Data Science and Computational Reproducibility: Using asdf, poetry, and renv to make your local Python and R environments easy(er) to manage

The Problem

In a previous blog post, we discussed the benefits of using renv, Docker, and GitHub Actions to streamline computational reproducibility workflows in R. However, this workflow is a bit overkill at times. For example, if I start a new predictive modeling project, I may want to quickly explore some fancy new models that just got released in some new Python/R library. This package itself may require different dependencies than those of my prior or existing projects–I might even need to update my Python/R version itself.

Of course, anyone who has updated their Python or R versions mid-project knows just how much chaos will ensue…

Caption: When I–a mediocre software developer–update R (source)

This level of dependency hell can only really be resolved in two different ways:

  1. Replace existing system Python/R installations and associated libraries with versions that are consistent with those required by the fancy new modeling library, or
  2. Install parallel versions of Python/R along with respective libraries, making sure to use the right version in the right context.

Both of these approaches are not ideal–replacing your system installation for each new project is bound to only move the issue to another project (or a future you!). Alternatively, organizing parallel versions of Python and R sounds like a feat that can only be accomplished by an experienced software engineer–everyone knows that even getting a single installation right can be a headache. How does a mere programming mortal (such as myself) get multiple parallel versions to work?

The Solution

Fortunately, we do not need to train in the art of software development to get multiple versions working in parallel! Instead, we can take our pick of a suite of virtual environment managers that allow for us to easily install parallel versions of a programming language on our machine and run the correct one in the correct context. In this post, I will cover asdf, as it was designed to support installing and managing any programming language with the help of a plug-in (more on this later).

Then, we will walk through how to use poetry and renv within Python and R, respectively, to install and manage the language-specific libraries that our project depends on.

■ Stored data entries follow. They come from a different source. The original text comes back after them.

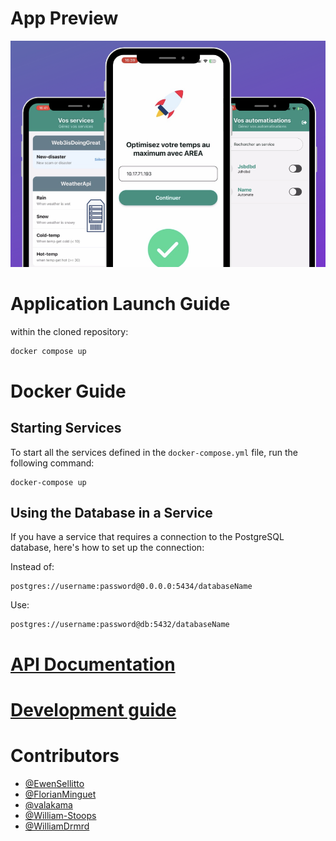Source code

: # App Preview

![App Preview](./app-preview.png)

# Application Launch Guide

within the cloned repository:

```bash
docker compose up
```

# Docker Guide

## Starting Services

To start all the services defined in the `docker-compose.yml` file, run the following command:

```
docker-compose up
```

## Using the Database in a Service

If you have a service that requires a connection to the PostgreSQL database, here's how to set up the connection:

Instead of:

```
postgres://username:password@0.0.0.0:5434/databaseName
```

Use:

```
postgres://username:password@db:5432/databaseName
```

# [API Documentation](./api/docs/api-routes.md)

# [Development guide](./api/README.md)

# Contributors

- [@EwenSellitto](https://github.com/EwenSellitto)
- [@FlorianMinguet](https://github.com/FlorianMinguet)
- [@valakama](https://github.com/valakama)
- [@William-Stoops](https://github.com/William-Stoops)
- [@WilliamDrmrd](https://github.com/WilliamDrmrd)

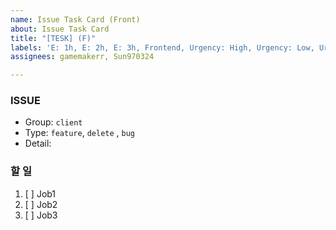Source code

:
 ```yaml
---
name: Issue Task Card (Front)
about: Issue Task Card
title: "[TESK] (F)"
labels: 'E: 1h, E: 2h, E: 3h, Frontend, Urgency: High, Urgency: Low, Urgency: Middle'
assignees: gamemakerr, Sun970324

---
```


### ISSUE
* Group: `client`
* Type:  `feature`, `delete` , `bug`
* Detail: 

### 할 일
1. [ ]  Job1
2. [ ]  Job2
3. [ ]  Job3
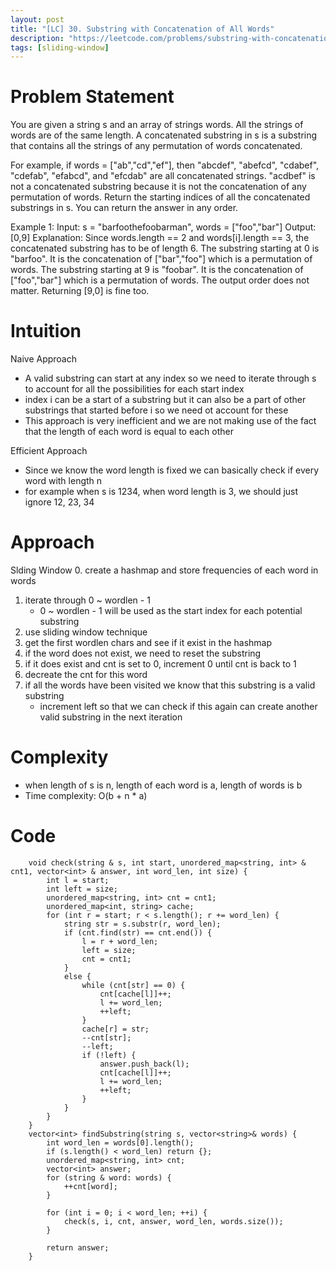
 ```yaml
---
layout: post
title: "[LC] 30. Substring with Concatenation of All Words"
description: "https://leetcode.com/problems/substring-with-concatenation-of-all-words/description/"
tags: [sliding-window]
---
```

# Problem Statement
You are given a string s and an array of strings words. All the strings of words are of the same length.
A concatenated substring in s is a substring that contains all the strings of any permutation of words concatenated.

For example, if words = ["ab","cd","ef"], then "abcdef", "abefcd", "cdabef", "cdefab", "efabcd", and "efcdab" are all concatenated strings. "acdbef" is not a concatenated substring because it is not the concatenation of any permutation of words.
Return the starting indices of all the concatenated substrings in s. You can return the answer in any order.

Example 1:
Input: s = "barfoothefoobarman", words = ["foo","bar"]
Output: [0,9]
Explanation: Since words.length == 2 and words[i].length == 3, the concatenated substring has to be of length 6.
The substring starting at 0 is "barfoo". It is the concatenation of ["bar","foo"] which is a permutation of words.
The substring starting at 9 is "foobar". It is the concatenation of ["foo","bar"] which is a permutation of words.
The output order does not matter. Returning [9,0] is fine too.

# Intuition
Naive Approach
- A valid substring can start at any index so we need to iterate through s to account for all the possibilities for each start index 
- index i can be a start of a substring but it can also be a part of other substrings that started before i so we need ot account for these 
- This approach is very inefficient and we are not making use of the fact that the length of each word is equal to each other 

Efficient Approach  
- Since we know the word length is fixed we can basically check if every word with length n
- for example when s is 1234, when word length is 3, we should just ignore 12, 23, 34 

# Approach
Slding Window
0. create a hashmap and store frequencies of each word in words 
1. iterate through 0 ~ wordlen - 1
    - 0 ~ wordlen - 1 will be used as the start index for each potential substring
2. use sliding window technique 
3. get the first wordlen chars and see if it exist in the hashmap
4. if the word does not exist, we need to reset the substring 
5. if it does exist and cnt is set to 0, increment 0 until cnt is back to 1 
6. decreate the cnt for this word 
7. if all the words have been visited we know that this substring is a valid substring 
    - increment left so that we can check if this again can create another valid substring in the next iteration

# Complexity
- when length of s is n, length of each word is a, length of words is b
- Time complexity: O(b + n * a)

# Code

```
    void check(string & s, int start, unordered_map<string, int> & cnt1, vector<int> & answer, int word_len, int size) {
        int l = start;
        int left = size;
        unordered_map<string, int> cnt = cnt1;
        unordered_map<int, string> cache; 
        for (int r = start; r < s.length(); r += word_len) {
            string str = s.substr(r, word_len);
            if (cnt.find(str) == cnt.end()) {
                l = r + word_len;
                left = size;
                cnt = cnt1;
            }
            else {
                while (cnt[str] == 0) {
                    cnt[cache[l]]++;
                    l += word_len;
                    ++left;
                }
                cache[r] = str;
                --cnt[str];
                --left;
                if (!left) {
                    answer.push_back(l);
                    cnt[cache[l]]++;
                    l += word_len;
                    ++left;
                }
            }
        }
    }
    vector<int> findSubstring(string s, vector<string>& words) {
        int word_len = words[0].length();
        if (s.length() < word_len) return {};
        unordered_map<string, int> cnt;
        vector<int> answer;
        for (string & word: words) {
            ++cnt[word];
        }
        
        for (int i = 0; i < word_len; ++i) {
            check(s, i, cnt, answer, word_len, words.size());
        }

        return answer;
    }
```
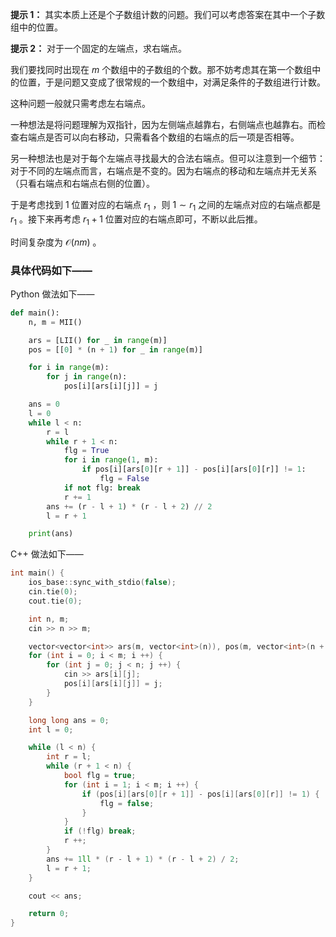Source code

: **提示 1：** 其实本质上还是个子数组计数的问题。我们可以考虑答案在其中一个子数组中的位置。

**提示 2：** 对于一个固定的左端点，求右端点。

我们要找同时出现在 $m$ 个数组中的子数组的个数。那不妨考虑其在第一个数组中的位置，于是问题又变成了很常规的一个数组中，对满足条件的子数组进行计数。

这种问题一般就只需考虑左右端点。

一种想法是将问题理解为双指针，因为左侧端点越靠右，右侧端点也越靠右。而检查右端点是否可以向右移动，只需看各个数组的右端点的后一项是否相等。

另一种想法也是对于每个左端点寻找最大的合法右端点。但可以注意到一个细节：对于不同的左端点而言，右端点是不变的。因为右端点的移动和左端点并无关系（只看右端点和右端点右侧的位置）。

于是考虑找到 $1$ 位置对应的右端点 $r_1$ ，则 $1\sim r_1$ 之间的左端点对应的右端点都是 $r_1$ 。接下来再考虑 $r_1+1$ 位置对应的右端点即可，不断以此后推。

时间复杂度为 $\mathcal{O}(nm)$ 。

### 具体代码如下——

Python 做法如下——

```Python []
def main():
    n, m = MII()

    ars = [LII() for _ in range(m)]
    pos = [[0] * (n + 1) for _ in range(m)]

    for i in range(m):
        for j in range(n):
            pos[i][ars[i][j]] = j

    ans = 0
    l = 0
    while l < n:
        r = l
        while r + 1 < n:
            flg = True
            for i in range(1, m):
                if pos[i][ars[0][r + 1]] - pos[i][ars[0][r]] != 1:
                    flg = False
            if not flg: break
            r += 1
        ans += (r - l + 1) * (r - l + 2) // 2
        l = r + 1

    print(ans)
```

C++ 做法如下——

```cpp []
int main() {
    ios_base::sync_with_stdio(false);
    cin.tie(0);
    cout.tie(0);

    int n, m;
    cin >> n >> m;

    vector<vector<int>> ars(m, vector<int>(n)), pos(m, vector<int>(n + 1));
    for (int i = 0; i < m; i ++) {
        for (int j = 0; j < n; j ++) {
            cin >> ars[i][j];
            pos[i][ars[i][j]] = j;
        }
    }

    long long ans = 0;
    int l = 0;

    while (l < n) {
        int r = l;
        while (r + 1 < n) {
            bool flg = true;
            for (int i = 1; i < m; i ++) {
                if (pos[i][ars[0][r + 1]] - pos[i][ars[0][r]] != 1) {
                    flg = false;
                }
            }
            if (!flg) break;
            r ++;
        }
        ans += 1ll * (r - l + 1) * (r - l + 2) / 2;
        l = r + 1;
    }

    cout << ans;

    return 0;
}
```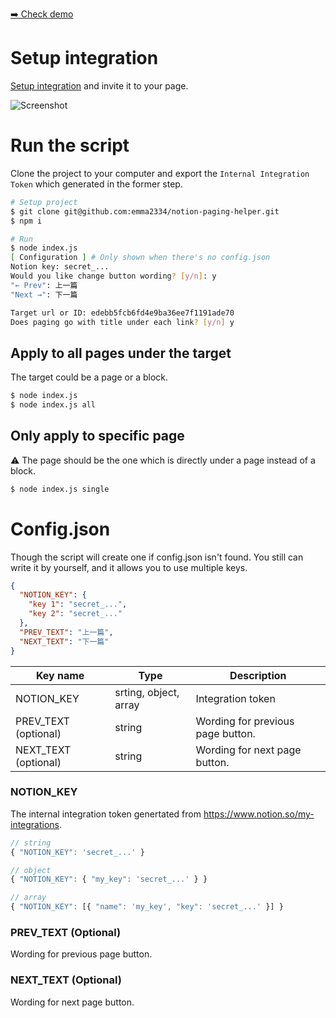 [➡️ Check demo](https://emma-chung.notion.site/Paging-demo-a9e27522eaf34b7f856c737ffea175b7)

# Setup integration

[Setup integration](https://www.notion.so/my-integrations) and invite it to your page.

![Screenshot](https://i.imgur.com/ZXwB6K6.png)

# Run the script

Clone the project to your computer and export the `Internal Integration Token` which generated in the former step.

```bash
# Setup project
$ git clone git@github.com:emma2334/notion-paging-helper.git
$ npm i

# Run
$ node index.js
[ Configuration ] # Only shown when there's no config.json
Notion key: secret_...
Would you like change button wording? [y/n]: y
"← Prev": 上一篇
"Next →": 下一篇

Target url or ID: edebb5fcb6fd4e9ba36ee7f1191ade70
Does paging go with title under each link? [y/n] y
```

## Apply to all pages under the target

The target could be a page or a block.

```bash
$ node index.js
$ node index.js all
```

## Only apply to specific page

⚠️ The page should be the one which is directly under a page instead of a block.

```bash
$ node index.js single
```

# Config.json

Though the script will create one if config.json isn't found. You still can write it by yourself, and it allows you to use multiple keys.

```json
{
  "NOTION_KEY": {
    "key 1": "secret_...",
    "key 2": "secret_..."
  },
  "PREV_TEXT": "上一篇",
  "NEXT_TEXT": "下一篇"
}
```

| Key name             | Type                  | Description                       |
| -------------------- | --------------------- | --------------------------------- |
| NOTION_KEY           | srting, object, array | Integration token                 |
| PREV_TEXT (optional) | string                | Wording for previous page button. |
| NEXT_TEXT (optional) | string                | Wording for next page button.     |

### NOTION_KEY

The internal integration token genertated from https://www.notion.so/my-integrations.

```js
// string
{ "NOTION_KEY": 'secret_...' }

// object
{ "NOTION_KEY": { "my_key": 'secret_...' } }

// array
{ "NOTION_KEY": [{ "name": 'my_key', "key": 'secret_...' }] }
```

### PREV_TEXT (Optional)

Wording for previous page button.

### NEXT_TEXT (Optional)

Wording for next page button.
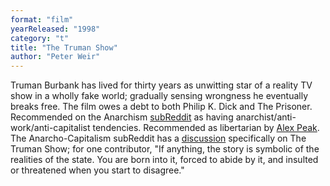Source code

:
 ```yaml
---
format: "film"
yearReleased: "1998"
category: "t"
title: "The Truman Show"
author: "Peter Weir"
---
```

Truman Burbank has lived for thirty years as unwitting  star of a reality TV show in a wholly fake world; gradually sensing wrongness he  eventually breaks free. The film owes a debt to both Philip K. Dick and The  Prisoner.
 
Recommended on the Anarchism <a href="https://www.reddit.com/r/Anarchism/comments/1953qj/have_you_any_movie_recommendations_containing/"> subReddit</a> as having anarchist/anti-work/anti-capitalist tendencies.  Recommended as libertarian by <a href="http://alexpeak.com/art/films/tts/">Alex  Peak</a>. The Anarcho-Capitalism subReddit has a <a href="https://www.reddit.com/r/Anarcho_Capitalism/comments/nrl91/the_truman_show_movie/"> discussion</a> specifically on The Truman Show; for one contributor, "If  anything, the story is symbolic of the realities of the state. You are born into  it, forced to abide by it, and insulted or threatened when you start to  disagree."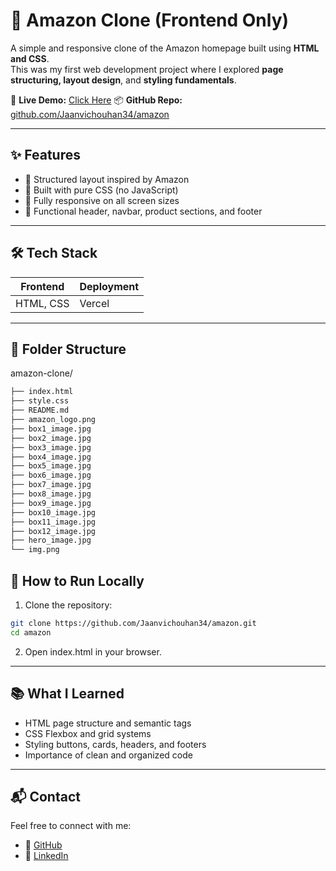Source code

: # 🛒 Amazon Clone (Frontend Only)

A simple and responsive clone of the Amazon homepage built using **HTML and CSS**.  
This was my first web development project where I explored **page structuring, layout design**, and **styling fundamentals**.

🔗 **Live Demo:** [Click Here](https://amazon-flax-eight.vercel.app)
📦 **GitHub Repo:** [github.com/Jaanvichouhan34/amazon](https://github.com/Jaanvichouhan34/amazon)

---

## ✨ Features

- 🧱 Structured layout inspired by Amazon
- 🎨 Built with pure CSS (no JavaScript)
- 📱 Fully responsive on all screen sizes
- 🧭 Functional header, navbar, product sections, and footer

---

## 🛠️ Tech Stack

| Frontend  | Deployment |
|-----------|------------|
| HTML, CSS | Vercel     |

---


## 📁 Folder Structure

amazon-clone/
```bash
├── index.html
├── style.css
├── README.md
├── amazon_logo.png
├── box1_image.jpg
├── box2_image.jpg
├── box3_image.jpg
├── box4_image.jpg
├── box5_image.jpg
├── box6_image.jpg
├── box7_image.jpg
├── box8_image.jpg
├── box9_image.jpg
├── box10_image.jpg
├── box11_image.jpg
├── box12_image.jpg
├── hero_image.jpg
└── img.png
```
## 🚀 How to Run Locally

1. Clone the repository:

```bash
git clone https://github.com/Jaanvichouhan34/amazon.git
cd amazon
```

2. Open index.html in your browser.
---
## 📚 What I Learned

- HTML page structure and semantic tags  
- CSS Flexbox and grid systems  
- Styling buttons, cards, headers, and footers  
- Importance of clean and organized code  

---

## 📬 Contact

Feel free to connect with me:

- 🔗 [GitHub](https://github.com/Jaanvichouhan34)  
- 💼 [LinkedIn](https://www.linkedin.com/in/jaanvi-chouhan-b83158313)





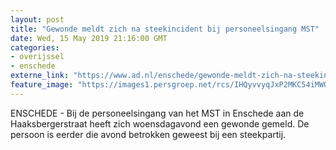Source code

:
 ```yaml
---
layout: post
title: "Gewonde meldt zich na steekincident bij personeelsingang MST"
date: Wed, 15 May 2019 21:16:00 GMT
categories: 
- overijssel 
- enschede 
externe_link: "https://www.ad.nl/enschede/gewonde-meldt-zich-na-steekincident-bij-personeelsingang-mst~ae4fce25/"
feature_image: "https://images1.persgroep.net/rcs/IHQyvvyqJxP2MKC54iMWOw8uti8/diocontent/148473183/_fitwidth/400/?appId=21791a8992982cd8da851550a453bd7f&quality=0.7"
---
```


ENSCHEDE - Bij de personeelsingang van het MST in Enschede aan de Haaksbergerstraat heeft zich woensdagavond een gewonde gemeld. De persoon is eerder die avond betrokken geweest bij een steekpartij.

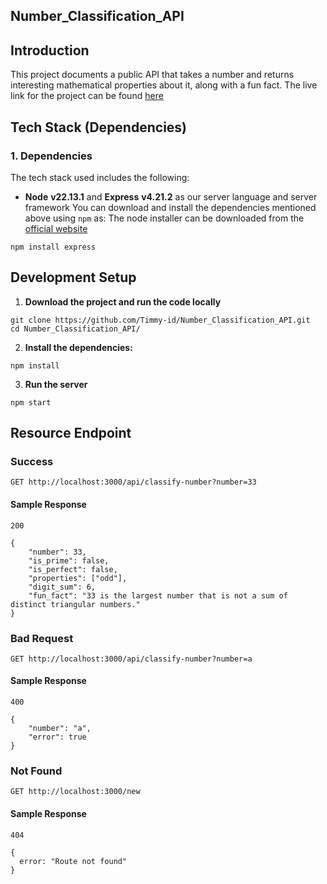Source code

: Number_Classification_API
-----

## Introduction

This project documents a public API that takes a number and returns interesting mathematical properties about it, along with a fun fact.
The live link for the project can be found [here](https://hng-12-basic-info.vercel.app/)

## Tech Stack (Dependencies)

### 1. Dependencies
The tech stack used includes the following:
 * **Node** **v22.13.1** and **Express** **v4.21.2** as our server language and server framework
You can download and install the dependencies mentioned above using `npm` as:
The node installer can be downloaded from the [official website](https://nodejs.org/en/download/current)
```
npm install express
```

## Development Setup
1. **Download the project and run the code locally**
```
git clone https://github.com/Timmy-id/Number_Classification_API.git
cd Number_Classification_API/
```

2. **Install the dependencies:**
```
npm install
```

3. **Run the server**
```
npm start
```

## Resource Endpoint
### Success
```
GET http://localhost:3000/api/classify-number?number=33
```
#### Sample Response
```
200
```

```
{
    "number": 33,
    "is_prime": false,
    "is_perfect": false,
    "properties": ["odd"],
    "digit_sum": 6,
    "fun_fact": "33 is the largest number that is not a sum of distinct triangular numbers."
}
```

### Bad Request
```
GET http://localhost:3000/api/classify-number?number=a
```
#### Sample Response
```
400
```

```
{
    "number": "a",
    "error": true
}
```

### Not Found
```
GET http://localhost:3000/new
```
#### Sample Response
```
404
```

```
{
  error: "Route not found"
}
```

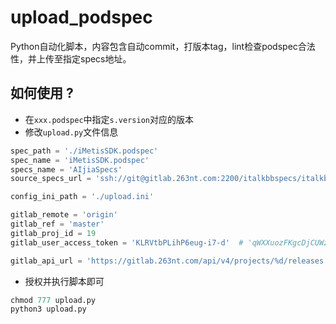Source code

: # upload_podspec

Python自动化脚本，内容包含自动commit，打版本tag，lint检查podspec合法性，并上传至指定specs地址。

## 如何使用 ?

- 在`xxx.podspec`中指定`s.version`对应的版本
- 修改`upload.py`文件信息

```python 
spec_path = './iMetisSDK.podspec'
spec_name = 'iMetisSDK.podspec'
specs_name = 'AIjiaSpecs'
source_specs_url = 'ssh://git@gitlab.263nt.com:2200/italkbbspecs/italkbbspecs.git'

config_ini_path = './upload.ini'

gitlab_remote = 'origin'
gitlab_ref = 'master'
gitlab_proj_id = 19
gitlab_user_access_token = 'KLRVtbPLihP6eug-i7-d'  # 'qWXXuozFKgcDjCUWz26x'

gitlab_api_url = 'https://gitlab.263nt.com/api/v4/projects/%d/releases' % gitlab_proj_id
```
- 授权并执行脚本即可

```python
chmod 777 upload.py
python3 upload.py
```

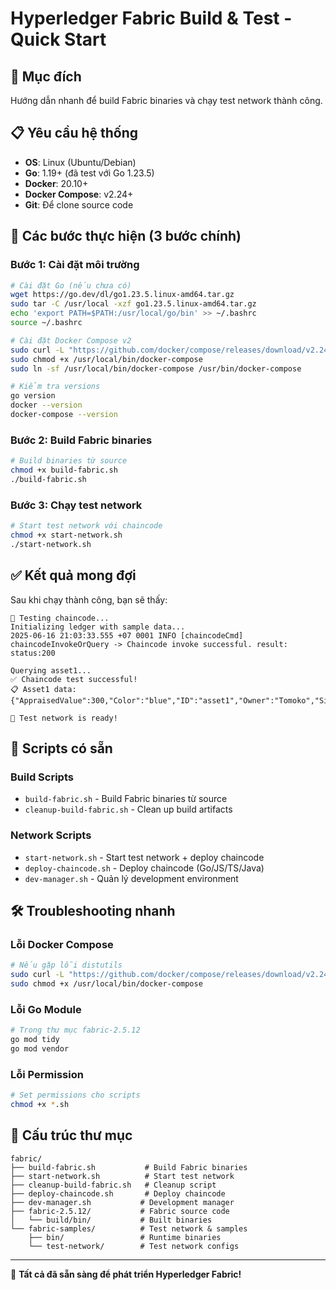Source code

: # Hyperledger Fabric Build & Test - Quick Start

## 🎯 Mục đích
Hướng dẫn nhanh để build Fabric binaries và chạy test network thành công.

## 📋 Yêu cầu hệ thống
- **OS**: Linux (Ubuntu/Debian)
- **Go**: 1.19+ (đã test với Go 1.23.5)
- **Docker**: 20.10+
- **Docker Compose**: v2.24+
- **Git**: Để clone source code

## 🚀 Các bước thực hiện (3 bước chính)

### Bước 1: Cài đặt môi trường
```bash
# Cài đặt Go (nếu chưa có)
wget https://go.dev/dl/go1.23.5.linux-amd64.tar.gz
sudo tar -C /usr/local -xzf go1.23.5.linux-amd64.tar.gz
echo 'export PATH=$PATH:/usr/local/go/bin' >> ~/.bashrc
source ~/.bashrc

# Cài đặt Docker Compose v2
sudo curl -L "https://github.com/docker/compose/releases/download/v2.24.6/docker-compose-$(uname -s)-$(uname -m)" -o /usr/local/bin/docker-compose
sudo chmod +x /usr/local/bin/docker-compose
sudo ln -sf /usr/local/bin/docker-compose /usr/bin/docker-compose

# Kiểm tra versions
go version
docker --version
docker-compose --version
```

### Bước 2: Build Fabric binaries
```bash
# Build binaries từ source
chmod +x build-fabric.sh
./build-fabric.sh
```

### Bước 3: Chạy test network
```bash
# Start test network với chaincode
chmod +x start-network.sh
./start-network.sh
```

## ✅ Kết quả mong đợi

Sau khi chạy thành công, bạn sẽ thấy:
```
🧪 Testing chaincode...
Initializing ledger with sample data...
2025-06-16 21:03:33.555 +07 0001 INFO [chaincodeCmd] chaincodeInvokeOrQuery -> Chaincode invoke successful. result: status:200 

Querying asset1...
✅ Chaincode test successful!
📋 Asset1 data: {"AppraisedValue":300,"Color":"blue","ID":"asset1","Owner":"Tomoko","Size":5}

🎉 Test network is ready!
```

## 🔧 Scripts có sẵn

### Build Scripts
- `build-fabric.sh` - Build Fabric binaries từ source
- `cleanup-build-fabric.sh` - Clean up build artifacts

### Network Scripts  
- `start-network.sh` - Start test network + deploy chaincode
- `deploy-chaincode.sh` - Deploy chaincode (Go/JS/TS/Java)
- `dev-manager.sh` - Quản lý development environment

## 🛠️ Troubleshooting nhanh

### Lỗi Docker Compose
```bash
# Nếu gặp lỗi distutils
sudo curl -L "https://github.com/docker/compose/releases/download/v2.24.6/docker-compose-$(uname -s)-$(uname -m)" -o /usr/local/bin/docker-compose
sudo chmod +x /usr/local/bin/docker-compose
```

### Lỗi Go Module
```bash
# Trong thư mục fabric-2.5.12
go mod tidy
go mod vendor
```

### Lỗi Permission
```bash
# Set permissions cho scripts
chmod +x *.sh
```

## 📁 Cấu trúc thư mục

```
fabric/
├── build-fabric.sh           # Build Fabric binaries
├── start-network.sh          # Start test network  
├── cleanup-build-fabric.sh   # Cleanup script
├── deploy-chaincode.sh       # Deploy chaincode
├── dev-manager.sh           # Development manager
├── fabric-2.5.12/           # Fabric source code
│   └── build/bin/           # Built binaries
└── fabric-samples/          # Test network & samples
    ├── bin/                 # Runtime binaries
    └── test-network/        # Test network configs
```

---
🎉 **Tất cả đã sẵn sàng để phát triển Hyperledger Fabric!**
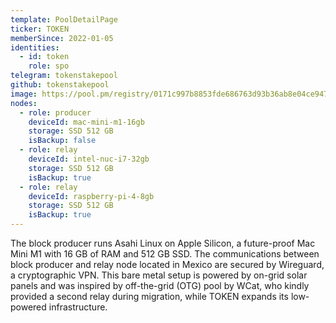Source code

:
 ```yaml
---
template: PoolDetailPage
ticker: TOKEN
memberSince: 2022-01-05
identities:
  - id: token
    role: spo
telegram: tokenstakepool
github: tokenstakepool
image: https://pool.pm/registry/0171c997b8853fde686763d93b36ab8e04ce947bb6aa09a9ee5c4401/544f4b454e/logo.png
nodes:
  - role: producer
    deviceId: mac-mini-m1-16gb
    storage: SSD 512 GB
    isBackup: false
  - role: relay
    deviceId: intel-nuc-i7-32gb
    storage: SSD 512 GB
    isBackup: true
  - role: relay
    deviceId: raspberry-pi-4-8gb
    storage: SSD 512 GB
    isBackup: true
---
```


The block producer runs Asahi Linux on Apple Silicon, a future-proof Mac Mini M1 with 16 GB of RAM and 512 GB SSD. The communications between block producer and relay node located in Mexico are secured by Wireguard, a cryptographic VPN. This bare metal setup is powered by on-grid solar panels and was inspired by off-the-grid (OTG) pool by WCat, who kindly provided a second relay during migration, while TOKEN expands its low-powered infrastructure.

Together, this unique combination of asdf, poetry, and renv will allow for us to seamlessly move from one complicated project to the next (or between projects) without having to worry about the issues that arise from either updating your system Python/R installation or updating your libraries within a given Python/R project.

Using asdf to Manage Python and R Versions

What exactly is asdf?

Put simply, asdf is a tool that allows you to install and manage parallel versions of any programming language you like. This means that we can use the same tool to manage both Python and R, which is particularly helpful in cases where we have complex projects that rely on both. Note that asdf does not replace language-specific library managers (e.g., poetry for Python or renv for R). Instead, when you open a project, asdf first boots up the right version of Python/R, and then your language-specific library manager boots up the appropriate versions of the libraries used within your project.

Installing asdf

The asdf web page has instructions for how to install asdf in many different ways. Given that I have a macbook, I like to use homebrew to install most of my software. So, I just booted up the terminal and used the following commands to install asdf:

brew install asdf
echo -e "\n. $(brew --prefix asdf)/libexec/asdf.sh" >> ~/.zprofile

The first line uses homebrew to download and install asdf, and the second line configures asdf so that we can access it through our terminal.

Installing asdf plug-ins for Python and R

Once we have asdf installed, we need to install a plug-in for each programming language that we want to manage. These plug-ins are what asdf uses to find and install versions of the given programming language. Plug-ins for Python and R can be found here and here, respectively.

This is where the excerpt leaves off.